The UK is a rainy country, and some parts of it are quite used to regular floods, but the situation is worsening. Global climate breakdown caused by the burning of fossil fuels is causing more unpredictable and extreme weather events and the domestic infrastructure is underfunded and cannot cope sufficiently.
The practical consequences of increased flooding and a lack of investment in defences include rising numbers of people being stuck in homes they cannot insure, let alone sell, businesses suffering in the autumn and winter seasons, food production facing devastating hits, transport routes becoming unusable at times. And more people will die.
This week, Storm Henk followed Agnes, Babet and Debi, which came earlier in the winter and caused destruction of their own. The heavy rain comes at a time when the country is already sodden, with rivers and soils unable to take any more water.
The Environment Agency in England has advised people in flood warning areas to turn off gas, water and electricity supplies, move possessions upstairs, and move family, pets and cars to safety. This could be a warning heard by increasing numbers of people in future years.
Hannah Cloke, a professor of hydrology at the University of Reading, said: “Storm after storm this autumn and winter has made Britain a sopping wet sponge and there is nowhere for any extra rain to go. All that extra water is running straight off the landscape and our rivers are swelling up like the beautiful monsters they can be.

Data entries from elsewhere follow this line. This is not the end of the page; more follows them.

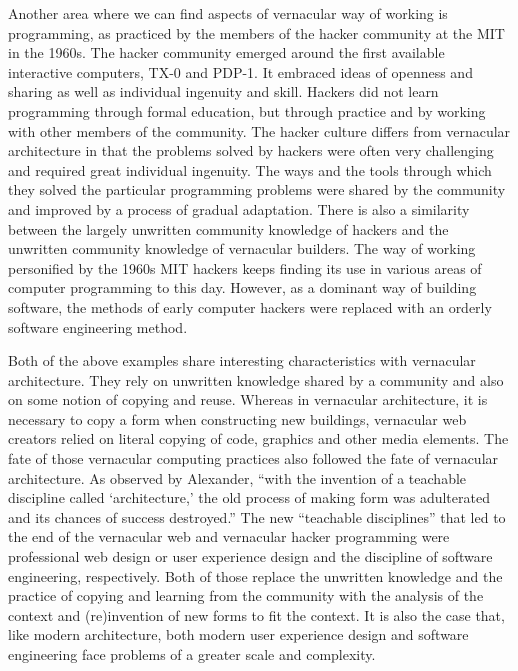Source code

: Another area where we can find aspects of vernacular way of working is programming, as practiced
by the members of the hacker community at the MIT in the 1960s. The hacker community emerged around
the first available interactive computers, TX-0 and PDP-1. It embraced ideas of openness and
sharing as well as individual ingenuity and skill. Hackers did not learn programming
through formal education, but through practice and by working with other members of the community.
The hacker culture differs from vernacular architecture in that the problems solved by hackers
were often very challenging and required great individual ingenuity. The ways and the tools
through which they solved the particular programming problems were shared by the community
and improved by a process of gradual adaptation. There is also a
similarity between the largely unwritten community knowledge of hackers
and the unwritten community knowledge of vernacular builders. The way of working
personified by the 1960s MIT hackers keeps finding its use in various areas of computer programming
to this day. However, as a dominant way of building software,
the methods of early computer hackers were replaced with an orderly software engineering
method.

Both of the above examples share interesting characteristics with vernacular architecture.
They rely on unwritten knowledge shared by a community and also on some notion of copying
and reuse. Whereas in vernacular architecture, it is necessary to copy a form when constructing
new buildings, vernacular web creators relied on literal copying of code, graphics and other
media elements. The fate of those vernacular computing practices also followed the fate of
vernacular architecture. As observed by Alexander, ``with the invention of a teachable discipline
called `architecture,'  the old process of making form was adulterated and its chances of success
destroyed.'' The new ``teachable disciplines'' that led to the end of the
vernacular web and vernacular hacker programming were professional web design or user experience
design and the discipline of software engineering, respectively. Both of those replace the
unwritten knowledge and the practice of copying and learning from the community with the
analysis of the context and (re)invention of new forms to fit the context. It is also the case that,
like modern architecture, both modern user experience design and software engineering face problems
of a greater scale and complexity.

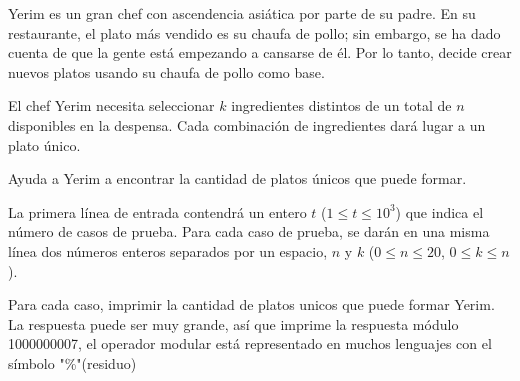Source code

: 
Yerim es un gran chef con ascendencia asiática por parte de su padre. En su restaurante, el plato más vendido es su chaufa de pollo; sin embargo, se ha dado cuenta de que la gente está empezando a cansarse de él. Por lo tanto, decide crear nuevos platos usando su chaufa de pollo como base.

El chef Yerim necesita seleccionar $k$ ingredientes distintos de un total de $n$ disponibles en la despensa. Cada combinación de ingredientes dará lugar a un plato único.

Ayuda a Yerim a encontrar la cantidad de platos únicos que puede formar.



La primera línea de entrada contendrá un entero $t$ ($1\leq t \leq 10^3$) que indica el número de casos de prueba. Para cada caso de prueba, se darán en una misma línea dos números enteros separados por un espacio, $n$ y $k$ ($0 \leq n \leq 20$, $0 \leq k \leq n$).

\outputText

Para cada caso, imprimir la cantidad de platos unicos que puede formar Yerim.\\
La respuesta puede ser muy grande, así que imprime la respuesta módulo 1000000007, el operador modular está representado en muchos lenguajes con el símbolo "\%"(residuo)

\exampleCases

\begin{example}
\end{example}


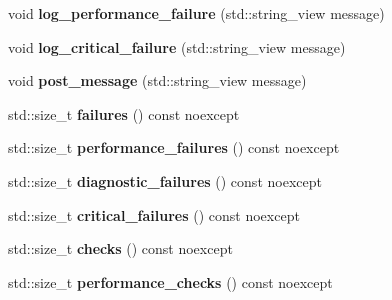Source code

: \begin{DoxyCompactItemize}
void {\bfseries log\+\_\+performance\+\_\+failure} (std\+::string\+\_\+view message)
\item 
\mbox{\label{classsequoia_1_1unit__testing_1_1unit__test__logger_a635da87d7577bdaf495643152d98633c}} 
void {\bfseries log\+\_\+critical\+\_\+failure} (std\+::string\+\_\+view message)
\item 
\mbox{\label{classsequoia_1_1unit__testing_1_1unit__test__logger_a8706efb2ebb6013964ebbc65e22f2086}} 
void {\bfseries post\+\_\+message} (std\+::string\+\_\+view message)
\item 
\mbox{\label{classsequoia_1_1unit__testing_1_1unit__test__logger_ae54f0a1a4a5b2d6238e0d366982956f7}} 
std\+::size\+\_\+t {\bfseries failures} () const noexcept
\item 
\mbox{\label{classsequoia_1_1unit__testing_1_1unit__test__logger_a86249945f99dc1f888fbb5a1093385e9}} 
std\+::size\+\_\+t {\bfseries performance\+\_\+failures} () const noexcept
\item 
\mbox{\label{classsequoia_1_1unit__testing_1_1unit__test__logger_afffa6ee2ac910e83ad64627eb569401d}} 
std\+::size\+\_\+t {\bfseries diagnostic\+\_\+failures} () const noexcept
\item 
\mbox{\label{classsequoia_1_1unit__testing_1_1unit__test__logger_aeecc8d894810aac5a2bb9c847aa4333c}} 
std\+::size\+\_\+t {\bfseries critical\+\_\+failures} () const noexcept
\item 
\mbox{\label{classsequoia_1_1unit__testing_1_1unit__test__logger_a0dea61ea460a6a5718e7e8fe3cfbfc38}} 
std\+::size\+\_\+t {\bfseries checks} () const noexcept
\item 
\mbox{\label{classsequoia_1_1unit__testing_1_1unit__test__logger_a2df00e19d28cfd3a8419766481d0b74b}} 
std\+::size\+\_\+t {\bfseries performance\+\_\+checks} () const noexcept

\end{DoxyCompactItemize}
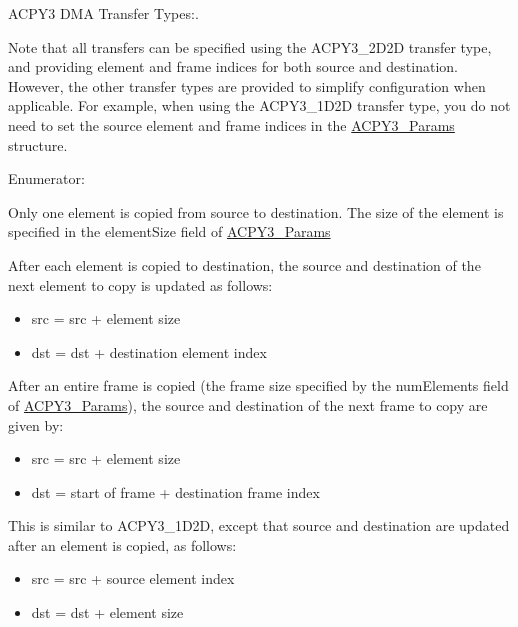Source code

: ACPY3 DMA Transfer Types:. 

Note that all transfers can be specified using the ACPY3\_\-2D2D transfer type, and providing element and frame indices for both source and destination. However, the other transfer types are provided to simplify configuration when applicable. For example, when using the ACPY3\_\-1D2D transfer type, you do not need to set the source element and frame indices in the \hyperlink{struct_a_c_p_y3___params}{ACPY3\_\-Params} structure. \begin{Desc}
\item[Enumerator: ]\par
\begin{description}
\item[{\em 
\hypertarget{group___d_s_p_a_c_p_y3_ggbe2d02fcbde983c823b138f20667cbfcf9cef75ab1829399370006a48d16182e}{
ACPY3\_\-1D1D}
\label{group___d_s_p_a_c_p_y3_ggbe2d02fcbde983c823b138f20667cbfcf9cef75ab1829399370006a48d16182e}
}]Only one element is copied from source to destination. The size of the element is specified in the element\-Size field of \hyperlink{struct_a_c_p_y3___params}{ACPY3\_\-Params} \item[{\em 
\hypertarget{group___d_s_p_a_c_p_y3_ggbe2d02fcbde983c823b138f20667cbfc7e3376fb0def5e38484dfb121e7b2fb7}{
ACPY3\_\-1D2D}
\label{group___d_s_p_a_c_p_y3_ggbe2d02fcbde983c823b138f20667cbfc7e3376fb0def5e38484dfb121e7b2fb7}
}]After each element is copied to destination, the source and destination of the next element to copy is updated as follows:\begin{itemize}
\item src = src + element size\item dst = dst + destination element index\end{itemize}


After an entire frame is copied (the frame size specified by the num\-Elements field of \hyperlink{struct_a_c_p_y3___params}{ACPY3\_\-Params}), the source and destination of the next frame to copy are given by:\begin{itemize}
\item src = src + element size\item dst = start of frame + destination frame index \end{itemize}
\item[{\em 
\hypertarget{group___d_s_p_a_c_p_y3_ggbe2d02fcbde983c823b138f20667cbfc3ad50651b016c2c96f8fb6f724213623}{
ACPY3\_\-2D1D}
\label{group___d_s_p_a_c_p_y3_ggbe2d02fcbde983c823b138f20667cbfc3ad50651b016c2c96f8fb6f724213623}
}]This is similar to ACPY3\_\-1D2D, except that source and destination are updated after an element is copied, as follows:\begin{itemize}
\item src = src + source element index\item dst = dst + element size\end{itemize}



\end{description}
\end{Desc}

“Mild, warmer winters, heavier downpours of rain, and storms that hit us week after week are all examples of the impacts of climate change that are increasingly affecting the UK right now. This should be a reminder of the need to adapt our cities and infrastructure to deal with this hotter, more hazardous climate. It shows a small taste of the enormous costs we are building up in the years ahead if we fail to bring down emissions fast enough.”
This winter it was revealed by the National Audit Office that the number of properties to receive better protection from flooding by 2027 has been cut by 40%, and 500 of 2,000 new flood defence projects have been abandoned. The government claims the cuts are unavoidable due to high inflation, but it is likely to be more costly to rebuild flood-devastated areas than to protect them in the first place.
Guardian research has found that more than 4,000 of England’s vital flood defences are so damaged they are almost useless. The number of damaged flood defences has increased across all regions in the past five years.
The answer is not just found in concrete defences and sandbags. There is increasing evidence that the way rivers have been straightened and deepened, and their banks stripped of vegetation, has caused water to flow down to the towns and cities below, worsening the flooding. Stripping nutrients from the soil means it is less able to hold water. Restoring river habitats and creating new floodplains would both help nature and reduce flooding.
The rest of January is forecast to be more settled but clear skies should not bring complacency – the next downpours will return soon enough.